Apple Computer had built up a great many years of experience in the personal computer industry that they helped launch after receiving a vision of what the personal computer could be from Xerox PARC.  That early vision and many years of dedicated hard work and marketing led to the successful launch of their 1984 campaign.  Yes the marketing was key, but it was backed by almost twelve years of research and experience.

Apple later offered up the iPod in 2001.  They moved into a market full of many different MP3 players and devices.  They later settled a lawsuit with Creative over technologies that they had apparently received a vision within the creative devices.  Apple leveraged this vision from Creative along with its excellent personal computer platform, marketing skills, and product design skills to launch the product and the iTunes service, convincing its customer base that it was cool again to pay for music at the pre-established industry rates of approximately $12-15 per CD.  The primary difference came in the form that buyers could by one song at a time.

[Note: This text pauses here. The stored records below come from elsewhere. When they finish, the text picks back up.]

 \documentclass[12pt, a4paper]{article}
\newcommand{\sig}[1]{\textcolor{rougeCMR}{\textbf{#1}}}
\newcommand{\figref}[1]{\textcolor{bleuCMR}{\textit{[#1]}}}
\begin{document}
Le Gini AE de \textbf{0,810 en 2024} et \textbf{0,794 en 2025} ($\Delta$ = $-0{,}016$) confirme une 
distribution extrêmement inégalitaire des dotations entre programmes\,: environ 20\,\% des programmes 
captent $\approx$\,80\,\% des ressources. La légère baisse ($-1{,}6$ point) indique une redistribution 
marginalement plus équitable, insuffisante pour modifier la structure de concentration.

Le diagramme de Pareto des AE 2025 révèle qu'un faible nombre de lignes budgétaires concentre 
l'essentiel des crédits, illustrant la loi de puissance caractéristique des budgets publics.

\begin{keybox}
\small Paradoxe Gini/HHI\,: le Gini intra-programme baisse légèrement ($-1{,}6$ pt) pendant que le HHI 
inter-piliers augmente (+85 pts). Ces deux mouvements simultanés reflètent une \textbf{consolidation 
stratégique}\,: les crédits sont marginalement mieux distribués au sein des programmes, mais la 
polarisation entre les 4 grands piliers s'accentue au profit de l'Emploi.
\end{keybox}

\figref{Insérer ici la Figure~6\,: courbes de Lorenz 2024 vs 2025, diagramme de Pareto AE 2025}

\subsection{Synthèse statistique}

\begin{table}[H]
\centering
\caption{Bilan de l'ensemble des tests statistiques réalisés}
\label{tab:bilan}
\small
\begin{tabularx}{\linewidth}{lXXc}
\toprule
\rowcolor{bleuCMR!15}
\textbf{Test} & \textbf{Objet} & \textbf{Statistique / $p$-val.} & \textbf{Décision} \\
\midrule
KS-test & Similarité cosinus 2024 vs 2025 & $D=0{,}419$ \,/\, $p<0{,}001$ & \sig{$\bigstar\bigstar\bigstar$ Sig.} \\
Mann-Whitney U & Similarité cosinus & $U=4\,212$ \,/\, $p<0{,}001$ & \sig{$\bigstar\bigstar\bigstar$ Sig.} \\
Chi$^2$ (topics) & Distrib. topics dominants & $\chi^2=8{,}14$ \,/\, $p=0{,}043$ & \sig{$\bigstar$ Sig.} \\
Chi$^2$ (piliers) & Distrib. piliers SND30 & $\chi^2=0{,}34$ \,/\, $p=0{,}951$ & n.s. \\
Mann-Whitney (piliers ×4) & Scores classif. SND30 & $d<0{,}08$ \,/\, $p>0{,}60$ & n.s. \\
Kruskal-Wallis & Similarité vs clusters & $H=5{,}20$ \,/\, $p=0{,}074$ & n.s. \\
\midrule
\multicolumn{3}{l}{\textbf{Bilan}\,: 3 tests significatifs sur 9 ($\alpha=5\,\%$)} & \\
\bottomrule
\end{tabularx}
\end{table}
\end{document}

Apple has now watched for several years as cell phone makers have begun to offer MP3 players of many varieties including an iTunes variety have entered the marketplace.  Apple had to enter into the cellphone business or face a converging force of cellphone MP3 players that would eventually remove the iPod to a level of obscurity recently witnessed by Palm PDA’s.

Apple made a serious false start in this direction stumbling over the iRokr in a collaboration with Motorola, that left both companies embittered and pointing fingers at each other.  Almost two years later Apple has now offered up an Apple iPhone and immediately launched itself into controversy.  A new lawsuit from Cisco, that owns the Trademark to the name iPhone is reminiscent of the 25 year legal battle between Apple Computer and Apple Corps.

It should also be noted that Apple has not been entirely on its game this last year.  Its been restrained by a legal quagmire that has brought to light a stock options scandal.  The scandal led to an internal review by Apple, which has absolved Steve Jobs of any wrong doing.  However, the Justice Department of the United States, an external legal body that does not play to the tune of the Apple Board of Directors, announced that it is investigating the situation further as they prepare to question lawyers no longer employed by Apple.

Regardless of whether or not this new external legal investigation turns up anything, the entire scandal and investigation has been a large distraction for Steve Jobs and for Apple as a whole.  With these distractions occurring at almost the same time the company has prepared to launch what Steve Jobs considers a device as important to Apple as either the Mac or the iPod, we have to wonder if Apple may have missed something in this new device.

Many people have held MP3 players up to the standard of whether or not they will be iPod killers.  The truth is probably one that the iPod like any consumer electronic device has a predestined product life cycle.  It is not necessary to kill the iPod as it will die a slow and natural death of its own.  The iPhone will only serve to slightly extend this life cycle if it does anything at all.

In addition to all of these background items, its important to consider that Apple partnered with Cingular Wireless, which will be rebranded under the AT&T name this year.  Cingular as a brand name has held up a certain cool factor with youthful buyers.  However, AT&T, while it has a huge amount of brand recognition, definitely does not have a coolness associated with it.  In fact it could more aptly be associated with the dinosaurs of technology.  Apple has provided some undisclosed exclusivity arrangement with AT&T(Cingular) and this apparently has constrained the design and functionality of the device, a fact that we will cover in future installments.

Since the iPhone will be limited in distribution to AT&T customers, we have to wonder right away if the product will have much impact at all.  AT&T’s wireless business is large, but it does not cover the entire USA not to mention it has very little play outside of the United States.  This leads us to wonder if Apple in its distraction may have sold its soul to get the iPhone project out with a carrier that would accept it, under a trademark name owned by a different company where negotiations had failed, and at a price that will cost $400-$600 to get the device out of the store with a minimum two year contract at a monthly service fee of at least $80 per month.

At the end of the day how many people really will buy an iPhone for close to $2,400 when they could just as easily buy a Nano and a cell phone for less than $200 total on a $30 per month cell phone plan for a total 2 year cost of $920.  Is the iPhone really going to be worth a $1500 premium for Early adopters?  For Anyone?

We’ll explore this greater detail as we proceed forward covering the Apple iPhone.